A few years back there was a proposal for legislation that would increase the requirements for all rental property to be at minimum C-rated by 2030, as I understand it this was dropped and the current minimum is F or something ridiculous like that. My agent's advice is to not do anything until the legislation is actually sorted, even though I'm happy to spend whatever to upgrade the place, because until you know what the legislation demands there's always a risk of doing the wrong work beforehand, having to rip it out and put something else in.

IMO, government should push for this kind of boost, as it has with other energy-saving and insulation-boosting measures.

My first rental after graduation was a Welsh solid stone wall construction; like the example you gave, I couldn't keep warm there even with the electric bar heater a meter from me.


The current minimum EPC rating is D. The legislation to raise it to C hasn't been dropped, they just haven't decided exactly what date it will take place. And it's stupid legislation because many old properties cannot be sensibly raised from D to C, and these are the properties (e.g. terraced housing) which are typically rented out. So, we have a housing crisis with too few properties available to rent and the legislation will force landlords to take rental property off the market. Madness.


There's a lot of not-joined-up thinking in the UK government. Has been for ages.

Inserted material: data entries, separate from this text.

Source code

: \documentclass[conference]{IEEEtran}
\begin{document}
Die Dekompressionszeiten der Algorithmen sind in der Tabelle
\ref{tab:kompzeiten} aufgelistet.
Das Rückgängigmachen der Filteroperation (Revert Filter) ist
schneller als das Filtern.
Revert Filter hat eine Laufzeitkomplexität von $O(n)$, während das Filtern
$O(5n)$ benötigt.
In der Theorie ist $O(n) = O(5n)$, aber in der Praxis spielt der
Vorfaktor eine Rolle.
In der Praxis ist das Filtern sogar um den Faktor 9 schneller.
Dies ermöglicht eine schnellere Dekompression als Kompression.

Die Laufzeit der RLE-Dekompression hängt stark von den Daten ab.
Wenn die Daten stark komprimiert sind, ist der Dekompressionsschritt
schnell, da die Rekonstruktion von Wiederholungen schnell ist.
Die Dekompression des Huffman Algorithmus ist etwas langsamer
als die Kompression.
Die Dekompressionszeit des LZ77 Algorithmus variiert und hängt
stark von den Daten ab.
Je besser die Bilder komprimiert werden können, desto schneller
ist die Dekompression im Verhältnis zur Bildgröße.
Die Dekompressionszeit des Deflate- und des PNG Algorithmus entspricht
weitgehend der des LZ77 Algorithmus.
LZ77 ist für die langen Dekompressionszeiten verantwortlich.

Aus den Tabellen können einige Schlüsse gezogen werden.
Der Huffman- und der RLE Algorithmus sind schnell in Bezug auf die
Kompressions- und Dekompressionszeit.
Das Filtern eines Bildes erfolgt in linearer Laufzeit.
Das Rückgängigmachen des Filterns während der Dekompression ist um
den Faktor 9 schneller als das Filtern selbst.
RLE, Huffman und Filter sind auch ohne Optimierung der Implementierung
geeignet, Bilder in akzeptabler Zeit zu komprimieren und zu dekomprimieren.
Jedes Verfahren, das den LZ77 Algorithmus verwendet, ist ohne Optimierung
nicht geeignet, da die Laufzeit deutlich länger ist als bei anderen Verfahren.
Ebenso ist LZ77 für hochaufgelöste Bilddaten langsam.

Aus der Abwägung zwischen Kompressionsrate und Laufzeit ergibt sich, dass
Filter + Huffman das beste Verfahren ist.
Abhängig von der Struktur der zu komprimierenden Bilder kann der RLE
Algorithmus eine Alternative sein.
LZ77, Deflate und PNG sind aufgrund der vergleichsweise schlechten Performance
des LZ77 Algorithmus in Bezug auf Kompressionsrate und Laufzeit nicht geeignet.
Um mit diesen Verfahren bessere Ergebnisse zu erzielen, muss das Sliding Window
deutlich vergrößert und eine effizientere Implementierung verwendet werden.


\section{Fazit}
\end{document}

Like, the housing crisis in the UK, there's a lot of empty houses, they're just in places with no jobs, could encourage employers to go there, but HS2 mumble mumble. Could build more houses, but greenbelt, and existing homeowners like the house prices going up, and lots of builders were Polish and oh look Brexit.

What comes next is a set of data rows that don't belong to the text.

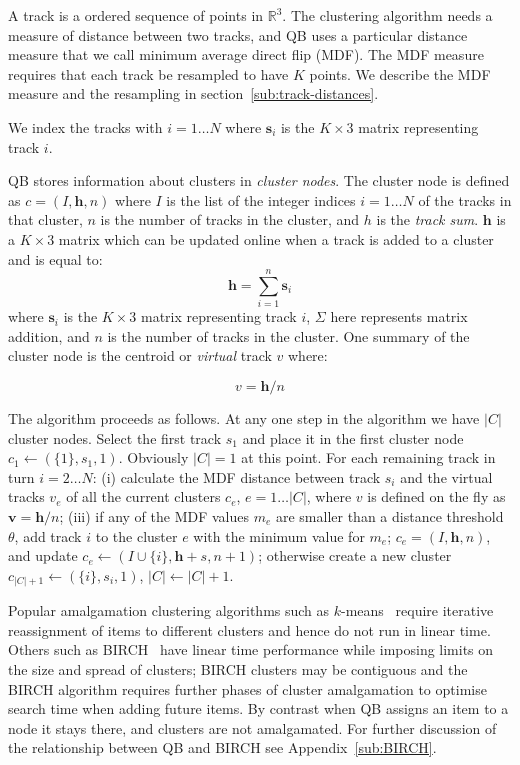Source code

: \documentclass[journal]{IEEEtran}
\begin{document}
A track is a ordered sequence of points in $\mathbb{R}^{3}$.  The
clustering algorithm needs a measure of distance between two tracks, and
QB uses a particular distance measure that we call minimum average
direct flip (MDF).  The MDF measure requires that each track be
resampled to have $K$ points. We describe the MDF measure and the
resampling in section~\ref{sub:track-distances}.

We index the tracks with $i = 1 \dots N$ where $\mathbf{s}_{i}$ is the
$K\times3$ matrix representing track $i$.

QB stores information about clusters in \emph{cluster nodes}.  The
cluster node is defined as $c=(I,\mathbf{h},n)$ where $I$ is the list of
the integer indices $i = 1 \dots N$ of the tracks in that cluster, $n$
is the number of tracks in the cluster, and $h$ is the \emph{track
  sum}. $\mathbf{h}$ is a $K \times3$ matrix which can be updated online
when a track is added to a cluster and is equal to:
\begin{equation}
  \mathbf{h}=\sum_{i=1}^{n}\mathbf{s}_{i}
\end{equation} 
where $\mathbf{s}_{i}$ is the $K\times3$ matrix representing track $i$,
$\Sigma$ here represents matrix addition, and $n$ is the number of
tracks in the cluster. One summary of the cluster node is the centroid or
\emph{virtual} track $v$ where:

\begin{equation}
  v = \mathbf{h} / n
\end{equation}

The algorithm proceeds as follows.  At any one step in the algorithm we
have $|C|$ cluster nodes. Select the first track $s_{1}$ and place it in
the first cluster node $c_{1}\leftarrow(\{1\},s_{1},1)$.  Obviously $|C|
= 1$ at this point.  For each remaining track in turn $i = 2 \dots N$:
(i) calculate the MDF distance between track $s_{i}$ and the virtual
tracks $v_{e}$ of all the current clusters $c_{e}$, $e = 1 \dots |C|$,
where $v$ is defined on the fly as $\mathbf{v}=\mathbf{h}/n$; (iii) if
any of the MDF values $m_{e}$ are smaller than a distance threshold
$\theta$, add track $i$ to the cluster $e$ with the minimum value for
$m_{e}$; $c_{e}=(I,\mathbf{h},n)$, and update
$c_{e}\leftarrow(I\cup\{i\},\mathbf{h}+s,n+1)$; otherwise create a new
cluster $c_{|C|+1}\leftarrow(\{i\},s_{i},1)$, $|C|\leftarrow|C|+1$.

Popular amalgamation clustering algorithms such as
$k$-means~\cite{steinhaus1956division, macqueen1967some} require
iterative reassignment of items to different clusters and hence do not
run in linear time. Others such as BIRCH~\cite{zhang1997birch} have
linear time performance while imposing limits on the size and spread of
clusters; BIRCH clusters may be contiguous and the BIRCH algorithm
requires further phases of cluster amalgamation to optimise search time
when adding future items. By contrast when QB assigns an item to a node
it stays there, and clusters are not amalgamated.  For further
discussion of the relationship between QB and BIRCH see
Appendix~\ref{sub:BIRCH}.
\end{document}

Right now, winter fuel allowance is literally burning money because the houses are not good enough. This is also not sensible.


I remember there was a pressure group "insulate britain". Their aggressive tactics got them banned and arrested, and the idea was never heard from again. I sometimes wonder if that wasn't the intended outcome, a low-temperature conspiracy theory.


I'd forgotten about them, given the timing.

Thinking about who might benefit from it being a conspiracy, the only finger I can point at would be Russia? (Well, unless it's a long-term generational anger at the British Empire, which I have discovered is more of a thing than most Brits realise).


I had in mind someone closer to home: https://en.wikipedia.org/wiki/UK_undercover_policing_relatio...

(Different environmentalist group, different time)


You mean in the sense of deliberately discrediting "invest in insulation to reduce fossil-fuel consumption", with a small group designed to fail?


Alcohol duty, levies on cigarettes, gambling, sugar taxes etc are considered "sin taxes" and are certainly micromanagement.

“taxing the tool” makes me think of transaction taxes, like a tobin tax https://en.wikipedia.org/wiki/Tobin_tax


Well, fuel duty is a better example then


> Maybe taxing a kWh of the AI data center energy consumption should be a thing?

That sounds excellent. Also water usage.

Really, AI has externalities and it should pay for it.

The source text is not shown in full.